The fans show up to celebrate. Someone — possibly a fan, possibly not — sets off a firework. The institution deploys against the entire crowd because the pretext has appeared on schedule. The deployment justifies the budget. The budget justifies the next deployment. The next deployment requires the next pretext, so the institution pre-announces what counts as one, and the pretext arrives when needed.
William Wilson called it a method, not a moral failing. “The events subsequent to others which they escalated are always bad. They find a way to get there.” That is the cleanest description of the loop the apparatus is running. Pre-announced operational posture. Predictable fan behavior the apparatus has named in advance. The deployment the institution wanted to run anyway. The fans absorb the cost. The institution captures the benefit. The city ratifies the cycle by signing the next budget.
The public is treated as a passive variable in this loop. The institution sets the terms. The fans show up. The deployment happens. Civic response, if any, is offered after the fact and immediately absorbed back into the self-justification machine.
The Rotrand motion is the rehearsal. It went to committee. An amended version passed asking for a study. The institution kept deploying. That is what civic input looks like when the institution sets the terms: input becomes a study, the study becomes a delay, the delay becomes the next deployment.
The institution is supposed to be accountable to the public. The public is not supposed to be a managed input into an institutional process that has pre-decided its own outcome. The deployment terms are supposed to be dictated by the people paying for them, not by the apparatus that benefits from them.
Four levers, and who each one actually serves
Four levers will be offered in the public conversation about what to do next. They will not be offered as equally serving the public. They will be offered as if they are. The question is who actually pays under each one.

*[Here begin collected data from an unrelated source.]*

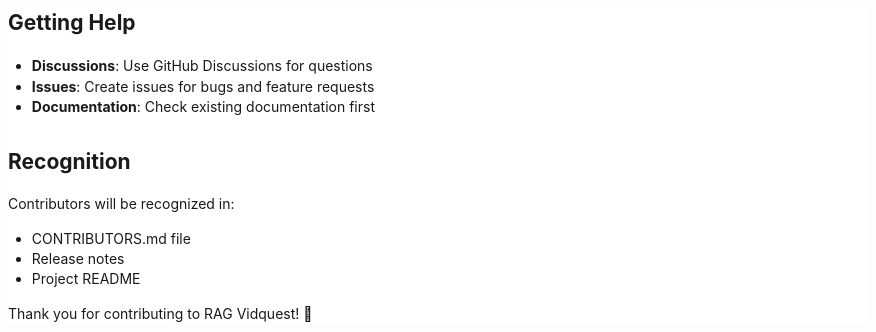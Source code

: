 ## Getting Help

- **Discussions**: Use GitHub Discussions for questions
- **Issues**: Create issues for bugs and feature requests
- **Documentation**: Check existing documentation first

## Recognition

Contributors will be recognized in:
- CONTRIBUTORS.md file
- Release notes
- Project README

Thank you for contributing to RAG Vidquest! 🚀
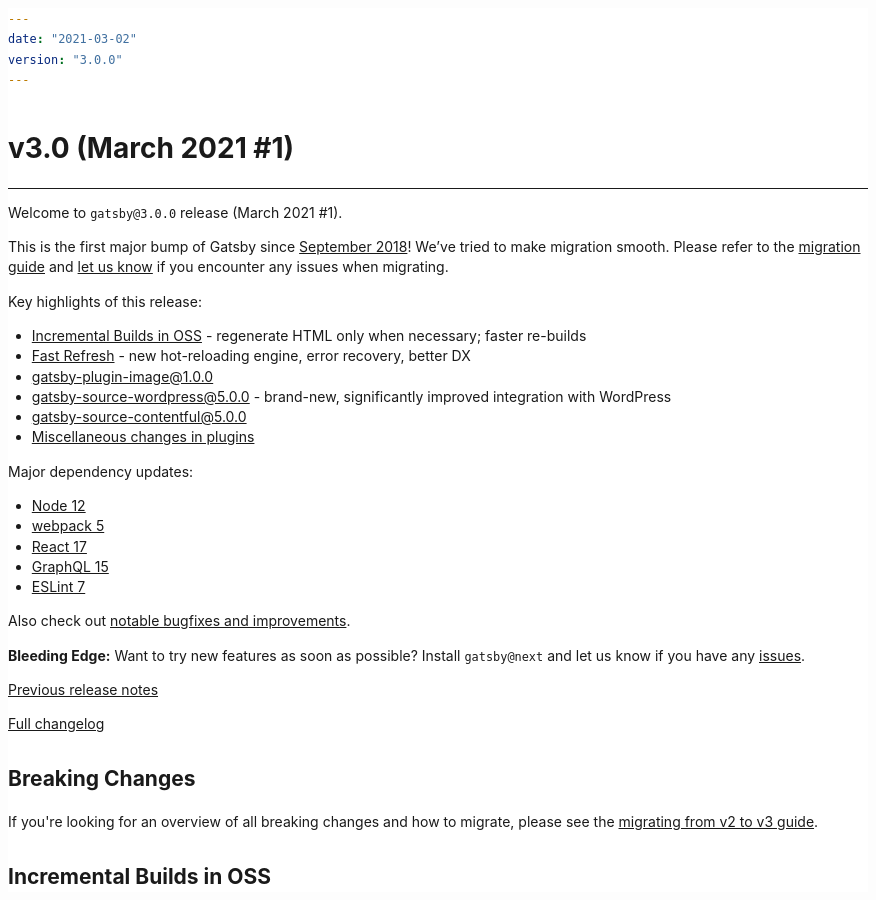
 ```yaml
---
date: "2021-03-02"
version: "3.0.0"
---
```


# v3.0 (March 2021 #1)

---

Welcome to `gatsby@3.0.0` release (March 2021 #1).

This is the first major bump of Gatsby since [September 2018](https://www.npmjs.com/package/gatsby/v/2.0.0)!
We’ve tried to make migration smooth. Please refer to the [migration guide](/docs/reference/release-notes/migrating-from-v2-to-v3/)
and [let us know](https://github.com/gatsbyjs/gatsby/issues/new/choose) if you encounter any issues when migrating.

Key highlights of this release:

- [Incremental Builds in OSS](#incremental-builds-in-oss) - regenerate HTML only when necessary; faster re-builds
- [Fast Refresh](#fast-refresh) - new hot-reloading engine, error recovery, better DX
- [gatsby-plugin-image@1.0.0](#gatsby-plugin-image100)
- [gatsby-source-wordpress@5.0.0](#gatsby-source-wordpress500) - brand-new, significantly improved integration with WordPress
- [gatsby-source-contentful@5.0.0](#gatsby-source-contentful500)
- [Miscellaneous changes in plugins](#miscellaneous-changes-in-plugins)

Major dependency updates:

- [Node 12](#node-12)
- [webpack 5](#webpack-5)
- [React 17](#react-17)
- [GraphQL 15](#graphql-15)
- [ESLint 7](#eslint-7)

Also check out [notable bugfixes and improvements](#notable-bugfixes-and-improvements).

**Bleeding Edge:** Want to try new features as soon as possible? Install `gatsby@next` and let us know
if you have any [issues](https://github.com/gatsbyjs/gatsby/issues).

[Previous release notes](/docs/reference/release-notes/v2.32)

[Full changelog](https://github.com/gatsbyjs/gatsby/compare/gatsby@2.32.0-next.0...gatsby@3.0.0)

## Breaking Changes

If you're looking for an overview of all breaking changes and how to migrate, please see the [migrating from v2 to v3 guide](/docs/reference/release-notes/migrating-from-v2-to-v3/).

## Incremental Builds in OSS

The first lever is the one Liberal and PQ politicians will reach for the moment this issue gets enough oxygen to require a response. Quebec’s National Assembly amends Civil Code articles 1480 and 1526 to restore solidary liability for riot damage — reversing Lonardi. It will be sold as “ending the SPVM’s excuse for chemical weapons.” If the city can recover damage costs from rioters after the fact, the argument goes, the city does not need to pre-deploy with tear gas to prevent damage in the first place.
This sounds like limiting police power. It is not. Restoring solidary liability puts the financial exposure for any riot damage back on individual working-class fans — and not just on the specific person who broke a specific window, but on every identifiable participant, jointly, for the full damage to anything they were near. That is a tough-on-crime expansion dressed as police reform.

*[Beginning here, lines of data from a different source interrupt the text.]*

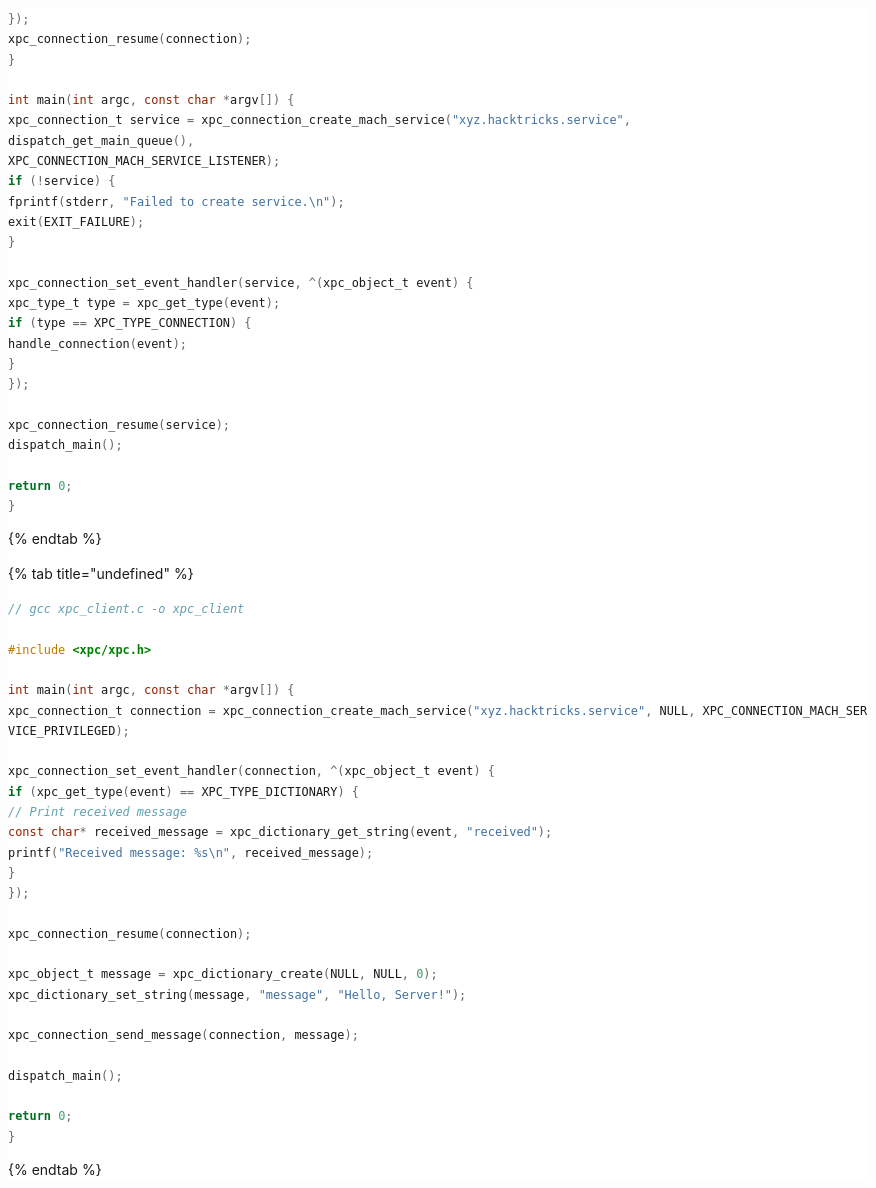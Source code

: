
 ```c
});
xpc_connection_resume(connection);
}

int main(int argc, const char *argv[]) {
xpc_connection_t service = xpc_connection_create_mach_service("xyz.hacktricks.service",
dispatch_get_main_queue(),
XPC_CONNECTION_MACH_SERVICE_LISTENER);
if (!service) {
fprintf(stderr, "Failed to create service.\n");
exit(EXIT_FAILURE);
}

xpc_connection_set_event_handler(service, ^(xpc_object_t event) {
xpc_type_t type = xpc_get_type(event);
if (type == XPC_TYPE_CONNECTION) {
handle_connection(event);
}
});

xpc_connection_resume(service);
dispatch_main();

return 0;
}
```
{% endtab %}

{% tab title="undefined" %}
```c
// gcc xpc_client.c -o xpc_client

#include <xpc/xpc.h>

int main(int argc, const char *argv[]) {
xpc_connection_t connection = xpc_connection_create_mach_service("xyz.hacktricks.service", NULL, XPC_CONNECTION_MACH_SERVICE_PRIVILEGED);

xpc_connection_set_event_handler(connection, ^(xpc_object_t event) {
if (xpc_get_type(event) == XPC_TYPE_DICTIONARY) {
// Print received message
const char* received_message = xpc_dictionary_get_string(event, "received");
printf("Received message: %s\n", received_message);
}
});

xpc_connection_resume(connection);

xpc_object_t message = xpc_dictionary_create(NULL, NULL, 0);
xpc_dictionary_set_string(message, "message", "Hello, Server!");

xpc_connection_send_message(connection, message);

dispatch_main();

return 0;
}
```
{% endtab %}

The Liberals and the CAQ will love it. The PQ will love it. It will let a future Premier give a press conference about “holding rioters accountable” while quietly preserving the SPVM’s deployment posture, because nothing about restoring solidary liability actually restrains the chemical-weapon track. Both tracks just get reactivated. The fans absorb the cost twice — first from the chemical weapons, then from the civil judgments.

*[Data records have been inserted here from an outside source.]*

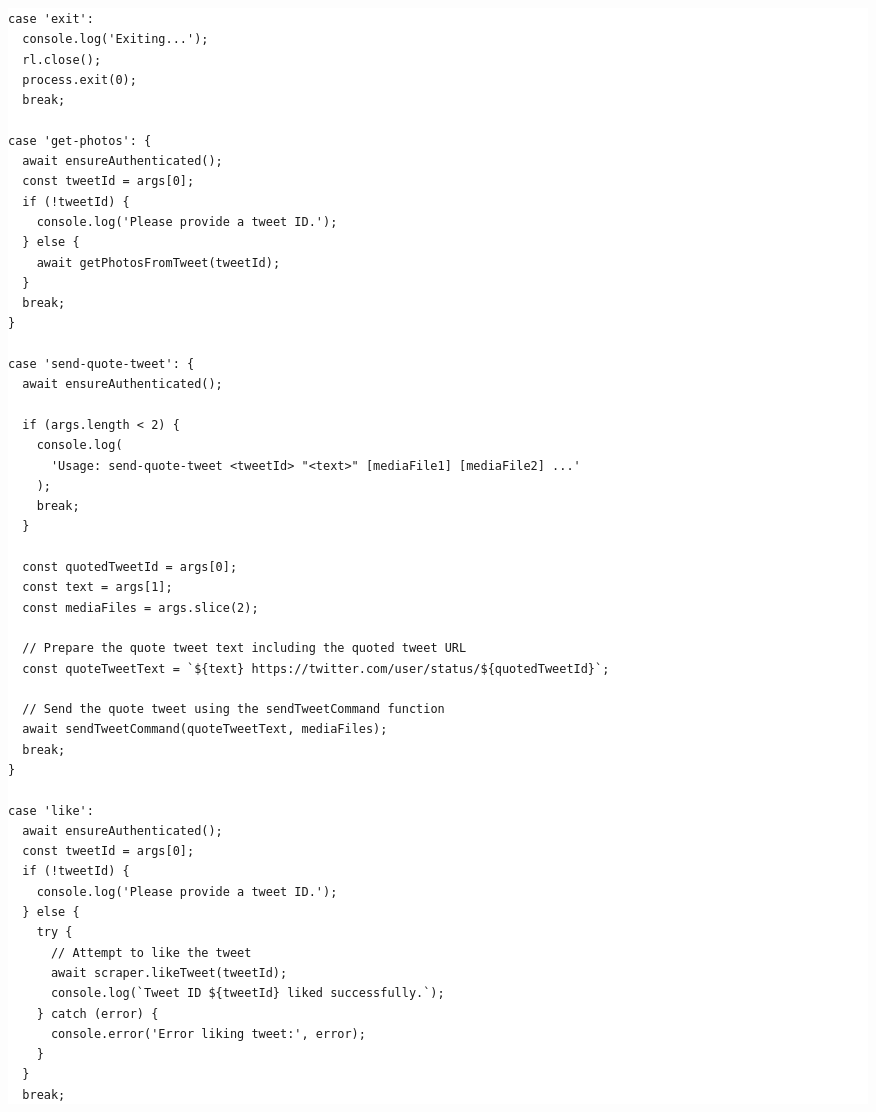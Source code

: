     case 'exit':
      console.log('Exiting...');
      rl.close();
      process.exit(0);
      break;

    case 'get-photos': {
      await ensureAuthenticated();
      const tweetId = args[0];
      if (!tweetId) {
        console.log('Please provide a tweet ID.');
      } else {
        await getPhotosFromTweet(tweetId);
      }
      break;
    }

    case 'send-quote-tweet': {
      await ensureAuthenticated();

      if (args.length < 2) {
        console.log(
          'Usage: send-quote-tweet <tweetId> "<text>" [mediaFile1] [mediaFile2] ...'
        );
        break;
      }

      const quotedTweetId = args[0];
      const text = args[1];
      const mediaFiles = args.slice(2);

      // Prepare the quote tweet text including the quoted tweet URL
      const quoteTweetText = `${text} https://twitter.com/user/status/${quotedTweetId}`;

      // Send the quote tweet using the sendTweetCommand function
      await sendTweetCommand(quoteTweetText, mediaFiles);
      break;
    }

    case 'like':
      await ensureAuthenticated();
      const tweetId = args[0];
      if (!tweetId) {
        console.log('Please provide a tweet ID.');
      } else {
        try {
          // Attempt to like the tweet
          await scraper.likeTweet(tweetId);
          console.log(`Tweet ID ${tweetId} liked successfully.`);
        } catch (error) {
          console.error('Error liking tweet:', error);
        }
      }
      break;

This is the lever that looks like a leftist win and is actually a carceral expansion. Watch for it. Reject it when it shows up.
The second lever is also provincial, and at first glance closer to what a left position should be advocating for. Applied in the current socio-economic context, it runs into problems of its own. The National Assembly legislates a parallel statutory scheme outside the Civil Code — a public-disorder damage recovery fund, financed by mandatory contributions from leagues, broadcasters, and venue operators. Property owners in designated celebration zones get a no-fault backstop. The municipal balance sheet stops carrying the property-damage exposure. In principle, the institutional incentive for chemical-weapon pre-deployment as risk management evaporates.
This is closer. It puts the cost on the beneficiaries rather than the fans. But it introduces a new institutional incentive that has its own public-safety problem. Once damage is covered by an insurance-style recovery fund, police gain a financial reason to stand down and let property damage happen, because the fund pays out either way. The 2010 G20 in Toronto is the cleanest North American example — police cruisers were abandoned and allowed to burn on Bay Street while officers stood back, and the destruction served the institutional argument for the next budget cycle.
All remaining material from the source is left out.